7. M. Van der Maelen met ensuite le doigt sur la question complexe et sensible de l’optimisation des politiques fiscales. En théorie, la cause de la justice fiscale transcende les idées reçues et les différences politiques, tout comme un système judiciaire indépendant est universellement perçu comme une pierre angulaire de l’Etat moderne. Dans la pratique, cela n’est pas vrai, et nos Etats continuent de lutter contre la fraude fiscale, ainsi que contre des pratiques abusives d’évasion fiscale, malgré quelques progrès modestes mais bienvenus en vue d’accroître la pression sur les paradis fiscaux.
8. J’apprécie la persévérance de M. Van der Maelen pour défendre des mesures plus audacieuses dans ce domaine au niveau international, et en particulier via l’OCDE. Les recommandations – votées par cette Assemblée il y a un an sur la base du rapport de M. Van der Maelen sur le thème «Promouvoir une politique appropriée en matière de paradis fiscaux 
			(1) 
			Voir Résolution 1881 (2012).» – ont fixé une voie à suivre. Je rappelle le débat animé qui avait précédé l’adoption de ce texte à l’Assemblée, notamment sur la faiblesse de la définition actuelle du paradis fiscal de l’OCDE fondée sur quatre critères. S’il n’y a rien à dire quant à ces critères en tant que tels, nous savons que même un ou deux d’entre eux suffisent à qualifier un centre financier de paradis fiscal ou de juridiction non coopérative. En outre, certains régimes fiscaux de pays dont le comportement est par ailleurs correct peuvent être considérés comme des pratiques fiscales préjudiciables portant atteinte aux intérêts d’autres Etats. L’OCDE devrait donc utiliser son processus BEPS pour renforcer sa définition du paradis fiscal.

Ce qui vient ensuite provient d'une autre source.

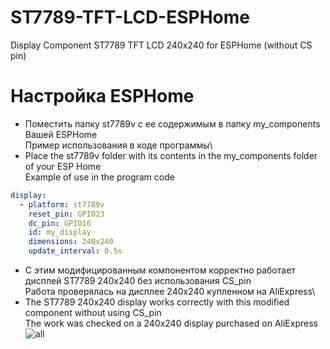 # ST7789-TFT-LCD-ESPHome
Display Component ST7789 TFT LCD 240x240 for ESPHome (without CS pin)

# Настройка ESPHome
* Поместить папку st7789v с ее содержимым в папку my_components Вашей ESPHome\
Пример использования в коде программы\
* Place the st7789v folder with its contents in the my_components folder of your ESP Home\
Example of use in the program code
```yaml
display:
  - platform: st7789v
    reset_pin: GPIO23                    
    dc_pin: GPIO16
    id: my_display
    dimensions: 240x240
    update_interval: 0.5s
```
* С этим модифицированным компонентом корректно работает дисплей ST7789 240х240 без использования CS_pin\
Работа проверялась на дисплее 240х240 купленном на AliExpress\
* The ST7789 240x240 display works correctly with this modified component without using CS_pin\
The work was checked on a 240x240 display purchased on AliExpress\
![all](https://github.com/samoswall/ST7789-TFT-LCD-ESPHome/blob/main/st7789%20without%20CS%20pin.jpg)
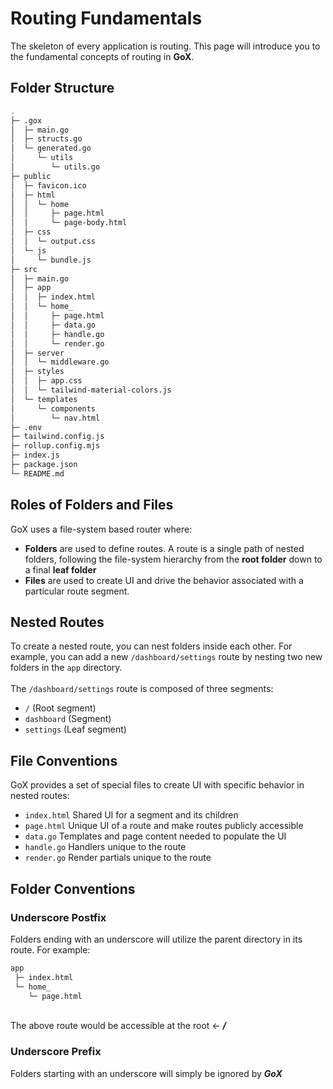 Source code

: # Routing Fundamentals

The skeleton of every application is routing. This page will introduce you to the fundamental concepts of routing in __GoX__.

## Folder Structure

```bash
.
├─ .gox
│  ├─ main.go
│  ├─ structs.go
│  └─ generated.go
│     └─ utils
│        └─ utils.go
├─ public
│  ├─ favicon.ico
│  ├─ html
│  │  └─ home
│  │     ├─ page.html
│  │     └─ page-body.html
│  ├─ css
│  │  └─ output.css 
│  └─ js
│     └─ bundle.js
├─ src
│  ├─ main.go
│  ├─ app
│  │  ├─ index.html
│  │  └─ home_
│  │     ├─ page.html
│  │     ├─ data.go
│  │     ├─ handle.go
│  │     └─ render.go
│  ├─ server
│  │  └─ middleware.go
│  ├─ styles
│  │  ├─ app.css
│  │  └─ tailwind-material-colors.js
│  └─ templates
│     └─ components
│        └─ nav.html
├─ .env
├─ tailwind.config.js
├─ rollup.config.mjs
├─ index.js
├─ package.json
└─ README.md

```
## Roles of Folders and Files

GoX uses a file-system based router where:

- **Folders** are used to define routes. A route is a single path of nested folders, following the file-system hierarchy from the **root folder** down to a final **leaf folder**
- **Files** are used to create UI and drive the behavior associated with a particular route segment.

## Nested Routes

To create a nested route, you can nest folders inside each other. For example, you can add a new `/dashboard/settings` route by nesting two new folders in the `app` directory.  
\
The `/dashboard/settings` route is composed of three segments:

- `/` (Root segment)
- `dashboard` (Segment)
- `settings` (Leaf segment)

## File Conventions

GoX provides a set of special files to create UI with specific behavior in nested routes:

- `index.html` Shared UI for a segment and its children
- `page.html`	Unique UI of a route and make routes publicly accessible
- `data.go` Templates and page content needed to populate the UI
- `handle.go` Handlers unique to the route  
- `render.go` Render partials unique to the route

## Folder Conventions


### Underscore Postfix

Folders ending with an underscore will utilize the parent directory in its route. For example:

```bash
app
 ├─ index.html
 └─ home_
    └─ page.html
```

\
The above route would be accessible at the root &larr; __*/*__  

### Underscore Prefix

Folders starting with an underscore will simply be ignored by *__GoX__*
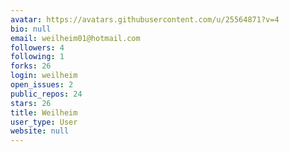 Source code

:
 ```yaml
---
avatar: https://avatars.githubusercontent.com/u/25564871?v=4
bio: null
email: weilheim01@hotmail.com
followers: 4
following: 1
forks: 26
login: weilheim
open_issues: 2
public_repos: 24
stars: 26
title: Weilheim
user_type: User
website: null
---
```

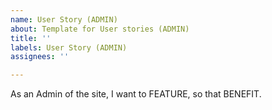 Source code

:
 ```yaml
---
name: User Story (ADMIN)
about: Template for User stories (ADMIN)
title: ''
labels: User Story (ADMIN)
assignees: ''

---
```


As an Admin of the site, I want to FEATURE, so that  BENEFIT.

9. En outre, j’ai des doutes quant à l’efficacité de l’approche actuelle du Forum mondial de l’OCDE 
			(2) 
			Le titre complet est
le Forum mondial sur la transparence et l’échange de renseignements
à des fins fiscales. concernant les accords bilatéraux d’échange de renseignements en matière fiscale. 850 accords de ce type conclus à ce jour à l’échelle mondiale semblent être un bilan impressionnant, mais ce n’est pas une manière rationnelle de procéder si on le compare à une approche multilatérale, par exemple à travers un protocole à la Convention commune OCDE–Conseil de l’Europe concernant l’assistance administrative mutuelle en matière fiscale (STE n° 127). Lorsqu’un paradis fiscal signe un minimum de 12 accords bilatéraux (souvent avec des juridictions similaires adeptes du secret), quelque 180 accords avec les autres pays doivent encore être conclus. En fait, pour avoir une véritable couverture mondiale, près de 37 000 accords de ce type sont nécessaires.

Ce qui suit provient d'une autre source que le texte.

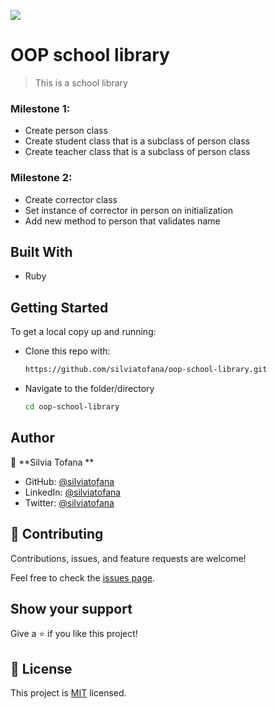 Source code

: ![](https://camo.githubusercontent.com/8a4ae3fb98faf74ddf78a6677ceaa6e8872f7f340f569b7c5e1aa9bcc4061d95/68747470733a2f2f696d672e736869656c64732e696f2f62616467652f4d6963726f76657273652d626c756576696f6c6574)

# OOP school library

> This is a school library 

### Milestone 1:

- Create person class
- Create student class that is a subclass of person class
- Create teacher class that is a subclass of person class

### Milestone 2:

- Create corrector class
- Set instance of corrector in person on initialization
- Add new method to person that validates name

## Built With

- Ruby

## Getting Started

To get a local copy up and running:

* Clone this repo with:

    ```bash
    https://github.com/silviatofana/oop-school-library.git
    ```

* Navigate to the folder/directory

    ```bash
    cd oop-school-library
    ```

## Author

👤 **Silvia Tofana **

- GitHub: [@silviatofana](https://github.com/silviatofana)
- LinkedIn: [@silviatofana](www.linkedin.com/in/silvia-tofana-10b852186)
- Twitter: [@silviatofana](https://twitter.com/SilviaTofana)

## 🤝 Contributing

Contributions, issues, and feature requests are welcome!

Feel free to check the [issues page](../../issues/).

## Show your support

Give a ⭐️ if you like this project!

## 📝 License

This project is [MIT](./MIT.md) licensed.
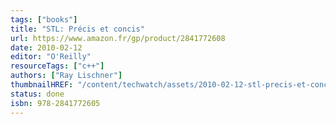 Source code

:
 ```yaml
---
tags: ["books"]
title: "STL: Précis et concis"
url: https://www.amazon.fr/gp/product/2841772608
date: 2010-02-12
editor: "O'Reilly"
resourceTags: ["c++"]
authors: ["Ray Lischner"]
thumbnailHREF: "/content/techwatch/assets/2010-02-12-stl-precis-et-concis.webp"
status: done
isbn: 978-2841772605
---
```

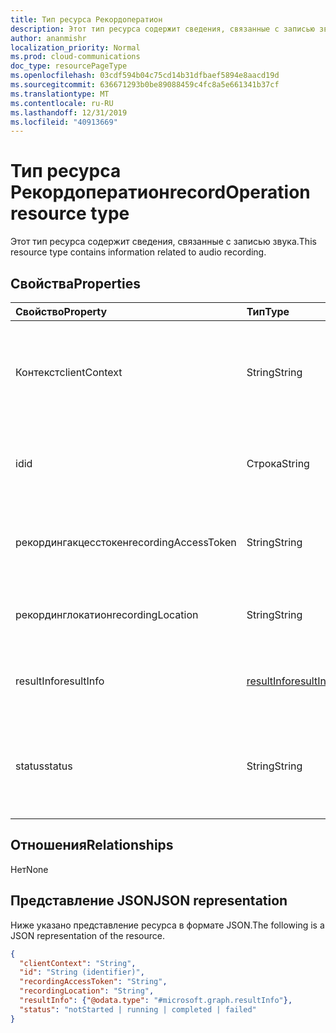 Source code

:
 ```yaml
---
title: Тип ресурса Рекордоператион
description: Этот тип ресурса содержит сведения, связанные с записью звука.
author: ananmishr
localization_priority: Normal
ms.prod: cloud-communications
doc_type: resourcePageType
ms.openlocfilehash: 03cdf594b04c75cd14b31dfbaef5894e8aacd19d
ms.sourcegitcommit: 636671293b0be89088459c4fc8a5e661341b37cf
ms.translationtype: MT
ms.contentlocale: ru-RU
ms.lasthandoff: 12/31/2019
ms.locfileid: "40913669"
---
```

# <a name="recordoperation-resource-type"></a><span data-ttu-id="1b8d8-103">Тип ресурса Рекордоператион</span><span class="sxs-lookup"><span data-stu-id="1b8d8-103">recordOperation resource type</span></span>

<span data-ttu-id="1b8d8-104">Этот тип ресурса содержит сведения, связанные с записью звука.</span><span class="sxs-lookup"><span data-stu-id="1b8d8-104">This resource type contains information related to audio recording.</span></span>

## <a name="properties"></a><span data-ttu-id="1b8d8-105">Свойства</span><span class="sxs-lookup"><span data-stu-id="1b8d8-105">Properties</span></span>

| <span data-ttu-id="1b8d8-106">Свойство</span><span class="sxs-lookup"><span data-stu-id="1b8d8-106">Property</span></span>                       | <span data-ttu-id="1b8d8-107">Тип</span><span class="sxs-lookup"><span data-stu-id="1b8d8-107">Type</span></span>                        | <span data-ttu-id="1b8d8-108">Описание</span><span class="sxs-lookup"><span data-stu-id="1b8d8-108">Description</span></span>                                                                                                                                       |
| :----------------------------- | :---------------------------| :-------------------------------------------------------------------------------------------------------------------------------------------------|
| <span data-ttu-id="1b8d8-109">Контекст</span><span class="sxs-lookup"><span data-stu-id="1b8d8-109">clientContext</span></span>                  | <span data-ttu-id="1b8d8-110">String</span><span class="sxs-lookup"><span data-stu-id="1b8d8-110">String</span></span>                      | <span data-ttu-id="1b8d8-111">Уникальная строка контекста клиента.</span><span class="sxs-lookup"><span data-stu-id="1b8d8-111">Unique Client Context string.</span></span> <span data-ttu-id="1b8d8-112">Максимальный лимит — 256 символов.</span><span class="sxs-lookup"><span data-stu-id="1b8d8-112">Max limit is 256 chars.</span></span>                                                                                                                               |
| <span data-ttu-id="1b8d8-113">id</span><span class="sxs-lookup"><span data-stu-id="1b8d8-113">id</span></span>                             | <span data-ttu-id="1b8d8-114">Строка</span><span class="sxs-lookup"><span data-stu-id="1b8d8-114">String</span></span>                      | <span data-ttu-id="1b8d8-115">Идентификатор операции сервера. Только для чтения.</span><span class="sxs-lookup"><span data-stu-id="1b8d8-115">The server operation id. Read-only.</span></span>                                                                                              |
| <span data-ttu-id="1b8d8-116">рекордингакцесстокен</span><span class="sxs-lookup"><span data-stu-id="1b8d8-116">recordingAccessToken</span></span>           | <span data-ttu-id="1b8d8-117">String</span><span class="sxs-lookup"><span data-stu-id="1b8d8-117">String</span></span>                      | <span data-ttu-id="1b8d8-118">Маркер доступа, необходимый для получения записи.</span><span class="sxs-lookup"><span data-stu-id="1b8d8-118">The access token required to retrieve the recording.</span></span>                                                                                              |
| <span data-ttu-id="1b8d8-119">рекординглокатион</span><span class="sxs-lookup"><span data-stu-id="1b8d8-119">recordingLocation</span></span>              | <span data-ttu-id="1b8d8-120">String</span><span class="sxs-lookup"><span data-stu-id="1b8d8-120">String</span></span>                      | <span data-ttu-id="1b8d8-121">Расположение, в котором находится запись.</span><span class="sxs-lookup"><span data-stu-id="1b8d8-121">The location where the recording is located.</span></span>                                                                                                      |
| <span data-ttu-id="1b8d8-122">resultInfo</span><span class="sxs-lookup"><span data-stu-id="1b8d8-122">resultInfo</span></span>                     | [<span data-ttu-id="1b8d8-123">resultInfo</span><span class="sxs-lookup"><span data-stu-id="1b8d8-123">resultInfo</span></span>](resultinfo.md) | <span data-ttu-id="1b8d8-124">Сведения о результате.</span><span class="sxs-lookup"><span data-stu-id="1b8d8-124">The result information.</span></span>  <span data-ttu-id="1b8d8-125">Только для чтения.</span><span class="sxs-lookup"><span data-stu-id="1b8d8-125">Read-only.</span></span>                                                                                              |
| <span data-ttu-id="1b8d8-126">status</span><span class="sxs-lookup"><span data-stu-id="1b8d8-126">status</span></span>                         | <span data-ttu-id="1b8d8-127">String</span><span class="sxs-lookup"><span data-stu-id="1b8d8-127">String</span></span>                      | <span data-ttu-id="1b8d8-128">Возможные значения: `notStarted`, `running`, `completed`, `failed`.</span><span class="sxs-lookup"><span data-stu-id="1b8d8-128">Possible values are: `notStarted`, `running`, `completed`, `failed`.</span></span> <span data-ttu-id="1b8d8-129">Только для чтения.</span><span class="sxs-lookup"><span data-stu-id="1b8d8-129">Read-only.</span></span>                                                |

## <a name="relationships"></a><span data-ttu-id="1b8d8-130">Отношения</span><span class="sxs-lookup"><span data-stu-id="1b8d8-130">Relationships</span></span>
<span data-ttu-id="1b8d8-131">Нет</span><span class="sxs-lookup"><span data-stu-id="1b8d8-131">None</span></span>

## <a name="json-representation"></a><span data-ttu-id="1b8d8-132">Представление JSON</span><span class="sxs-lookup"><span data-stu-id="1b8d8-132">JSON representation</span></span>

<span data-ttu-id="1b8d8-133">Ниже указано представление ресурса в формате JSON.</span><span class="sxs-lookup"><span data-stu-id="1b8d8-133">The following is a JSON representation of the resource.</span></span>

<!-- {
  "blockType": "resource",
  "optionalProperties": [

  ],
  "@odata.type": "microsoft.graph.recordOperation"
}-->
```json
{
  "clientContext": "String",
  "id": "String (identifier)",
  "recordingAccessToken": "String",
  "recordingLocation": "String",
  "resultInfo": {"@odata.type": "#microsoft.graph.resultInfo"},
  "status": "notStarted | running | completed | failed"
}
```

<!-- uuid: 8fcb5dbc-d5aa-4681-8e31-b001d5168d79
2015-10-25 14:57:30 UTC -->
<!--
{
  "type": "#page.annotation",
  "description": "recordOperation resource",
  "keywords": "",
  "section": "documentation",
  "tocPath": "",
  "suppressions": []
}
-->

10. Par ailleurs, pour arriver à une véritable avancée, les Etats doivent généraliser l’obligation d’un échange automatique de renseignements (plutôt que de le faire «à la demande») via les différents instruments de coopération fiscale internationale. Sinon, les fraudeurs fiscaux exploitent les failles du système d’échange de renseignements et, le cas échéant, se contentent de déplacer leurs fonds d’un endroit secret à un autre. Le rapporteur plaide donc à juste titre pour une plus grande transparence dans ce domaine, également en ce qui concerne la divulgation du bénéficiaire ultime dans des structures complexes de type fiducies et fondations, qu’il s’agisse d’entreprises ou de contribuables privés. En outre, je pense que l’OCDE pourrait, par le biais de son initiative «Nouvelles Approches face aux défis économiques», traiter les risques que posent les activités bancaires occultes et proposer des mesures permettant d’améliorer la surveillance et la réglementation, comme l’a recommandé le Sommet du G20 tenu à Saint-Pétersbourg les 5 et 6 septembre 2013.

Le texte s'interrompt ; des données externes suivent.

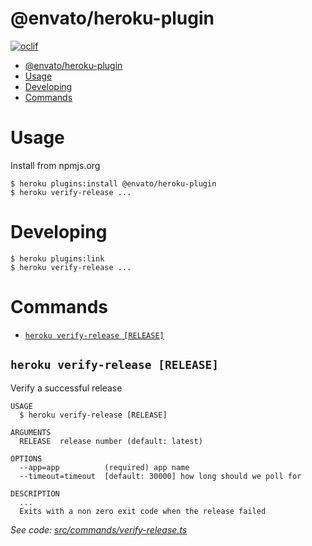 # @envato/heroku-plugin

[![oclif](https://img.shields.io/badge/cli-oclif-brightgreen.svg)](https://oclif.io)

<!-- toc -->
* [@envato/heroku-plugin](#envatoheroku-plugin)
* [Usage](#usage)
* [Developing](#developing)
* [Commands](#commands)
<!-- tocstop -->

# Usage

Install from npmjs.org

```
$ heroku plugins:install @envato/heroku-plugin
$ heroku verify-release ...
```

# Developing

```
$ heroku plugins:link
$ heroku verify-release ...
```

# Commands

<!-- commands -->
* [`heroku verify-release [RELEASE]`](#heroku-verify-release-release)

## `heroku verify-release [RELEASE]`

Verify a successful release 

```
USAGE
  $ heroku verify-release [RELEASE]

ARGUMENTS
  RELEASE  release number (default: latest)

OPTIONS
  --app=app          (required) app name
  --timeout=timeout  [default: 30000] how long should we poll for

DESCRIPTION
  ...
  Exits with a non zero exit code when the release failed
```

_See code: [src/commands/verify-release.ts](https://github.com/envato/heroku-plugin/blob/v0.0.4/src/commands/verify-release.ts)_
<!-- commandsstop -->
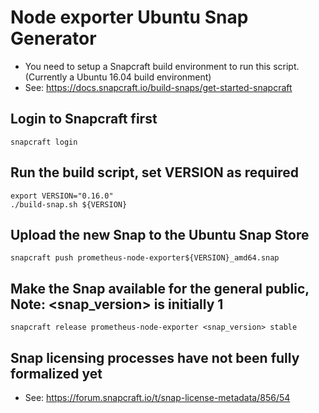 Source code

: # Node exporter Ubuntu Snap Generator

- You need to setup a Snapcraft build environment to run this script. (Currently a Ubuntu 16.04 build environment)
- See: https://docs.snapcraft.io/build-snaps/get-started-snapcraft

## Login to Snapcraft first
```
snapcraft login
```
## Run the build script, set VERSION as required
```
export VERSION="0.16.0"
./build-snap.sh ${VERSION}
```

## Upload the new Snap to the Ubuntu Snap Store
```
snapcraft push prometheus-node-exporter${VERSION}_amd64.snap
```

## Make the Snap available for the general public, Note: <snap_version> is initially 1
```
snapcraft release prometheus-node-exporter <snap_version> stable
```

## Snap licensing processes have not been fully formalized yet

- See: https://forum.snapcraft.io/t/snap-license-metadata/856/54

11. Dans ce contexte, je rends hommage à la volonté de l’OCDE d’aider les Etats à lutter contre l’évasion fiscale de manière plus efficace en se familiarisant avec les techniques comptables abusives utilisées par les multinationales et les déficiences structurelles du système international de fiscalité. Je pense que cette Assemblée peut contribuer au processus BEPS en exhortant l’OCDE à défendre l’obligation pour les entreprises multinationales de rendre compte de manière exhaustive de leurs coûts réels, bénéfices et impôts versés dans chaque pays où elles opèrent. Cela pourrait favoriser la transition vers un système mondial plus juste qui répartisse l’impôt sur les sociétés en fonction des bénéfices générés dans chaque pays. Cet effort collectif est capital si l’on veut parvenir à davantage de transparence et de justice sociale, ainsi qu’à une prospérité partagée et à de moins grandes inégalités. Un autre moyen important de lutter contre l’évasion fiscale est de simplifier la législation fiscale de chaque pays. Dans de nombreux cas, des politiques fiscales complexes laissent des vides juridiques qui peuvent être exploités, essentiellement par les classes les plus riches de la société, conduisant ainsi à davantage d’inégalités.
12. Alors que nous approchons le délai de réalisation des objectifs du Millénaire pour le développement (OMD) fixé à 2015, il est important de noter que, bien que les inégalités – entre les élites dirigeantes et entrepreneuriales et la population dans son ensemble – semblent s’être accrues récemment, les avancées technologiques, l’aide au développement et les réformes structurelles ont également permis à des millions de personnes de sortir de la pauvreté. Des discussions ont déjà commencé à propos du cadre post-2015 pour les OMD. Considérant qu’ils ont été la campagne la plus efficace de réduction de la pauvreté de l’histoire de l’humanité, il est crucial de poursuivre intensément nos efforts dans ce sens pour donner au plus grand nombre de gens la chance d’un avenir meilleur. De plus, nous devons faire un effort particulier pour ne pas négliger les plus pauvres d’entre les pauvres pour la seule raison qu’il est plus facile d’aider ceux qui se trouvent juste en-dessous du seuil de pauvreté.
13. En conclusion, je propose que la commission des questions sociales, de la santé et du développement durable apporte son soutien au rapport sur les activités de l’OCDE en 2012-2013 et soumette des amendements au projet de résolution. Les deux récentes initiatives de l’OCDE (Nouvelles Approches face aux défis économiques et BEPS) méritent d’être soutenues par cette Assemblée et devraient également être suivies à l’avenir. En vue d’élargir l’impact de son travail dans ces domaines et d’étendre son action à un plus grand nombre de pays, l’OCDE devrait accroître les synergies avec d’autres partenaires institutionnels tels que le FMI et la Banque des règlements internationaux.